## About this task
Please restate, word for word, the lines below that begin at the one with "迪克森号驱逐舰从西班牙毕尔巴鄂出发前往葡萄牙里斯本。" and end at the one with "美国海军威奇托号和美国海军昆西号从乌拉圭蒙得维的亚出发前往巴西海域。". Leave out all other lines.

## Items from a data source
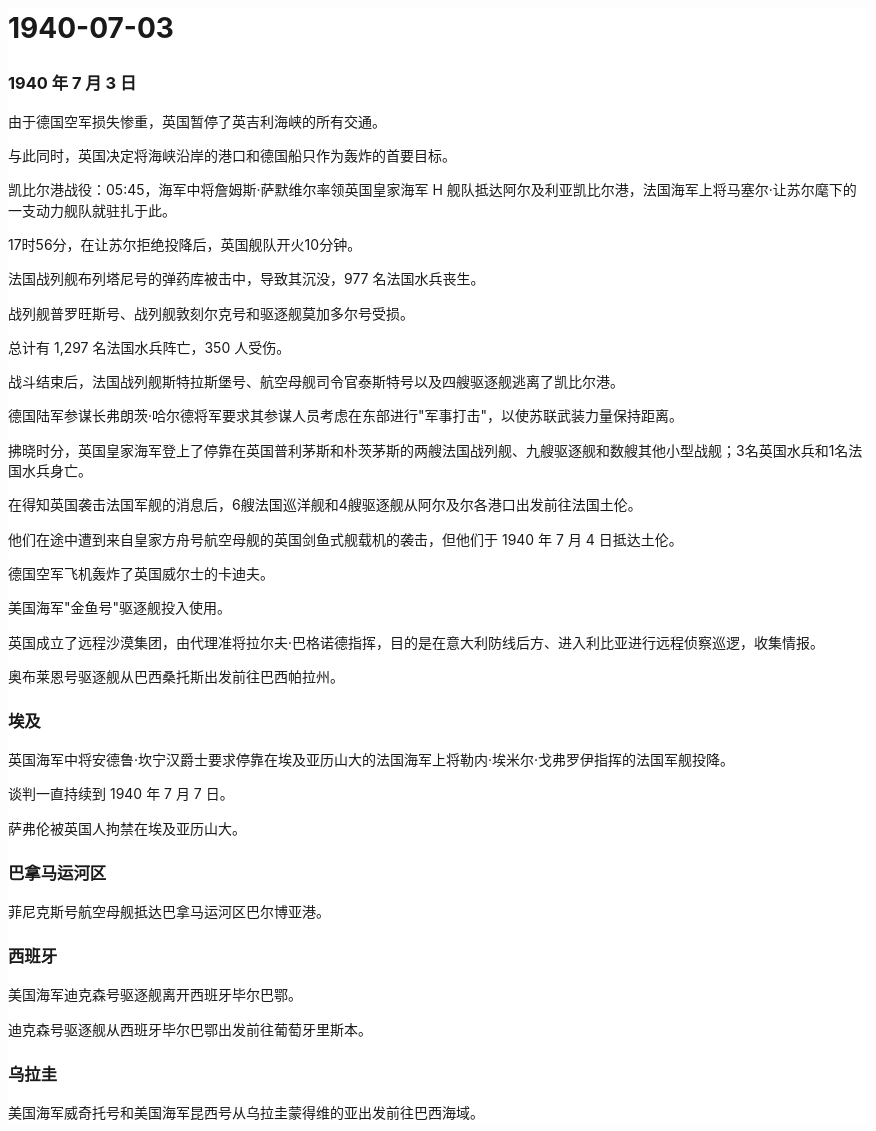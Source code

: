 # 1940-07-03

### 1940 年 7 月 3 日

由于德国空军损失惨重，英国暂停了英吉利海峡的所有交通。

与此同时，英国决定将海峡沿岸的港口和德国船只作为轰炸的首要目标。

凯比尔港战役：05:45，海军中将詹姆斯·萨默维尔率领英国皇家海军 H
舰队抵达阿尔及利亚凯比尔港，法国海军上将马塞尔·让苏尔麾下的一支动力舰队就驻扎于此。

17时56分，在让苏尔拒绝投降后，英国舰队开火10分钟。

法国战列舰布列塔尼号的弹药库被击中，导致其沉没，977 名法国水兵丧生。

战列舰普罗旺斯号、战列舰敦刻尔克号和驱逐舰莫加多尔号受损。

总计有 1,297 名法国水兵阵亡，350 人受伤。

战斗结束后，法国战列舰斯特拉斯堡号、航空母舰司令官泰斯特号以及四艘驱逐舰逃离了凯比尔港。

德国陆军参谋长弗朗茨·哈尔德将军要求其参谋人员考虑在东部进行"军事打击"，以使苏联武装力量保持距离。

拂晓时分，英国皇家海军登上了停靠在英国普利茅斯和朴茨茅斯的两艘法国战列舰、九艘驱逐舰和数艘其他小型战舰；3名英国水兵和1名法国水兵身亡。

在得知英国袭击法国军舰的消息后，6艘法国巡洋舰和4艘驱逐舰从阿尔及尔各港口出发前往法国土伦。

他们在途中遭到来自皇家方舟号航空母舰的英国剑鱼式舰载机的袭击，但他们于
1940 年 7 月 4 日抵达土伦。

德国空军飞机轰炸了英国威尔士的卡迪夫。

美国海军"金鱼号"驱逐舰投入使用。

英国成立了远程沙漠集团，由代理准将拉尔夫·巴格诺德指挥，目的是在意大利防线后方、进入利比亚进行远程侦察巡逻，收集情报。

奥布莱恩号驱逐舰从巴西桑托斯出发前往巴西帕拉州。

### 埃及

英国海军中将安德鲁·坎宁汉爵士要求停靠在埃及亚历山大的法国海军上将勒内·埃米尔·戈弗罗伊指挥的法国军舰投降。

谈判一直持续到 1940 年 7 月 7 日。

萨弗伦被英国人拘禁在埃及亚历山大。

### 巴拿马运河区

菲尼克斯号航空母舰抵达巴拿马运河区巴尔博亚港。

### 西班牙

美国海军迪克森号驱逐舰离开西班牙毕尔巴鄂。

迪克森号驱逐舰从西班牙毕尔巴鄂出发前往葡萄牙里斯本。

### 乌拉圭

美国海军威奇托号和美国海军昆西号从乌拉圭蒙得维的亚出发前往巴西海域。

* * *

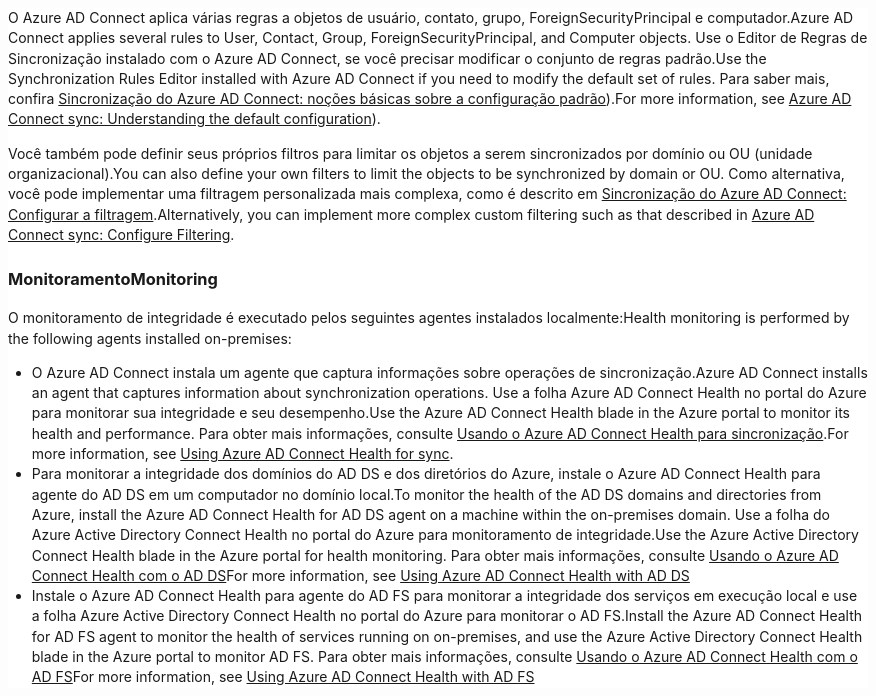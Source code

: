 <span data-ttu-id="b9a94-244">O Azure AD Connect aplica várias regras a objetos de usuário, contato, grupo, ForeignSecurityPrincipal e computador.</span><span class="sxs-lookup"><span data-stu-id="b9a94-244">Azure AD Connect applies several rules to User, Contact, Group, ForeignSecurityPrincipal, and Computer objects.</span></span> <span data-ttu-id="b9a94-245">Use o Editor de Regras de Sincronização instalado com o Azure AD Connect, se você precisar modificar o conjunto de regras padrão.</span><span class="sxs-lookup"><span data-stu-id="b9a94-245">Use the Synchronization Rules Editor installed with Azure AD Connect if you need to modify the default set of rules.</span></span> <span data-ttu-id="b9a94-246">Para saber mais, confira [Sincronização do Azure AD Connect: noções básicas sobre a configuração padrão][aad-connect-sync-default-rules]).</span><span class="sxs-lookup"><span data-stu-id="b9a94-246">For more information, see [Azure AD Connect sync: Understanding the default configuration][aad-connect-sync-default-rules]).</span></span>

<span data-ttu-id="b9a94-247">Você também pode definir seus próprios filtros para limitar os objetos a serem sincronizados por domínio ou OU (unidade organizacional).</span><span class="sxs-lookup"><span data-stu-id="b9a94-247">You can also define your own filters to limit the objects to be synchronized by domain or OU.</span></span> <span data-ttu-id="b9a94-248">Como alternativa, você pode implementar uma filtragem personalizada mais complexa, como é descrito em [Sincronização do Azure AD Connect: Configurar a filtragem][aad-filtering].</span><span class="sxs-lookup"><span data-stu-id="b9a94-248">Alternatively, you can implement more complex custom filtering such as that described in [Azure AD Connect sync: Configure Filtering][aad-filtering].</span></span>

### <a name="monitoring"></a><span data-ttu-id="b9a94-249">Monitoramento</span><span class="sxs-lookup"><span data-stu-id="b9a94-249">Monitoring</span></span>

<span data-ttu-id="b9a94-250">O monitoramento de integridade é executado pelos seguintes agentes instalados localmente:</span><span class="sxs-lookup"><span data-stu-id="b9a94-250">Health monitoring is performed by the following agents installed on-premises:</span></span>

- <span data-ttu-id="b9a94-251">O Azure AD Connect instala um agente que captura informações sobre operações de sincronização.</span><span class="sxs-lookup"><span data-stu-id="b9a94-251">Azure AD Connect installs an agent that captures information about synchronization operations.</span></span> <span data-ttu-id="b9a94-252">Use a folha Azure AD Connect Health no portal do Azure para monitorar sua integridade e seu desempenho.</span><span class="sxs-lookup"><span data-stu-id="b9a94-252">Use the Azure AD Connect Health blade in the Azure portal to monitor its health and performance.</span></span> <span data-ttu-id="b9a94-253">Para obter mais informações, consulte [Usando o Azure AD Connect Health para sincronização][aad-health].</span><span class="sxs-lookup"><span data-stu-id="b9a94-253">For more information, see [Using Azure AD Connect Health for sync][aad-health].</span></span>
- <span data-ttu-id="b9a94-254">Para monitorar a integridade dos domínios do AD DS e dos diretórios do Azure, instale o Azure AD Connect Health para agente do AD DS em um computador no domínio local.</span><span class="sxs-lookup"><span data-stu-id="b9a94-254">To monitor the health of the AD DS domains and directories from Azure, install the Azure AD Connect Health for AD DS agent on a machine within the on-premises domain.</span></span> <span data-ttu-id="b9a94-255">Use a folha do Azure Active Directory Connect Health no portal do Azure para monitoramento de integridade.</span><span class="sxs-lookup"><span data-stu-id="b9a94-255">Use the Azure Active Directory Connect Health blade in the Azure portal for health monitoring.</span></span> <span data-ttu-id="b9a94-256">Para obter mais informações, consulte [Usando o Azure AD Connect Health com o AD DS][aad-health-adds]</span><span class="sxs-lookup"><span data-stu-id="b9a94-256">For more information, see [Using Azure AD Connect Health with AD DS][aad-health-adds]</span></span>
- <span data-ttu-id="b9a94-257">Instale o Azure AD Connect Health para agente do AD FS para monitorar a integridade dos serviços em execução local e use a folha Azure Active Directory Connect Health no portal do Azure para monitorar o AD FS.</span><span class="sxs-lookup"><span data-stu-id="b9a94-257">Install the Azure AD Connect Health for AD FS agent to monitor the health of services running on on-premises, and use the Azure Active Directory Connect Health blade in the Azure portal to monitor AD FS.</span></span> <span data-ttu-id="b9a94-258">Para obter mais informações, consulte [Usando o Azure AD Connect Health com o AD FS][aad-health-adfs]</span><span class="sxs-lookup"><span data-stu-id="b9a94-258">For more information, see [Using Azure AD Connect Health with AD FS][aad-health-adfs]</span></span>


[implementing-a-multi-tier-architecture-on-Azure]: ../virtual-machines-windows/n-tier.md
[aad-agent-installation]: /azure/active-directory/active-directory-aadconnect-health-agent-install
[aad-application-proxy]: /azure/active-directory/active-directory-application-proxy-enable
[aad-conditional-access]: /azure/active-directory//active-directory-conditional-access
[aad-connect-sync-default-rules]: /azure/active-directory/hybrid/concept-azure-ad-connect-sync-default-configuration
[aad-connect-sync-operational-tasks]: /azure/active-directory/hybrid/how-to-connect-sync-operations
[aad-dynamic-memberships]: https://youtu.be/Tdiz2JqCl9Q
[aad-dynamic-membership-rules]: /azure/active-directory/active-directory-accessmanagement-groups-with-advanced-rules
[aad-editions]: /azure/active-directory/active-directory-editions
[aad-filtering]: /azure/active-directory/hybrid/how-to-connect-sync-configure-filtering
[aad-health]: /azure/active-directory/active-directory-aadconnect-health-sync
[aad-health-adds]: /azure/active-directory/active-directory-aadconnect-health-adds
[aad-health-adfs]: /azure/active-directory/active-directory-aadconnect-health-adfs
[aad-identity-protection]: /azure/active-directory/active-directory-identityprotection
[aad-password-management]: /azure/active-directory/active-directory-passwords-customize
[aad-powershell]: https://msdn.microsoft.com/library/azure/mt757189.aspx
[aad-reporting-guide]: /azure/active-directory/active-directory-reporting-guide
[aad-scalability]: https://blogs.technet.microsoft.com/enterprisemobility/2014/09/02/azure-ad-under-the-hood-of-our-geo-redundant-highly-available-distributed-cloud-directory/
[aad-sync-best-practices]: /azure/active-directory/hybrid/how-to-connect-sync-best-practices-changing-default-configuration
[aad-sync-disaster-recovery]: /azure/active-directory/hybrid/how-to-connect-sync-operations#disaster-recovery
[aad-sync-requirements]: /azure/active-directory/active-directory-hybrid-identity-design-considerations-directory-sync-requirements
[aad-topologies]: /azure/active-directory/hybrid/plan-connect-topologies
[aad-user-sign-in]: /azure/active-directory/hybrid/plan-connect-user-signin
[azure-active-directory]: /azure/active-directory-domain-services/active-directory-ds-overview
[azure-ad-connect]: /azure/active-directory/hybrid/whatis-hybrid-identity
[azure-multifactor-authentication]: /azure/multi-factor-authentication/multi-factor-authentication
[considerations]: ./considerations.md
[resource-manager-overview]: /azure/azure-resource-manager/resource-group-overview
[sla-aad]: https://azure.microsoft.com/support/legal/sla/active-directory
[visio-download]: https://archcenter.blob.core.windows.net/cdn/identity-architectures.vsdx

## Result
迪克森号驱逐舰从西班牙毕尔巴鄂出发前往葡萄牙里斯本。

### 乌拉圭

美国海军威奇托号和美国海军昆西号从乌拉圭蒙得维的亚出发前往巴西海域。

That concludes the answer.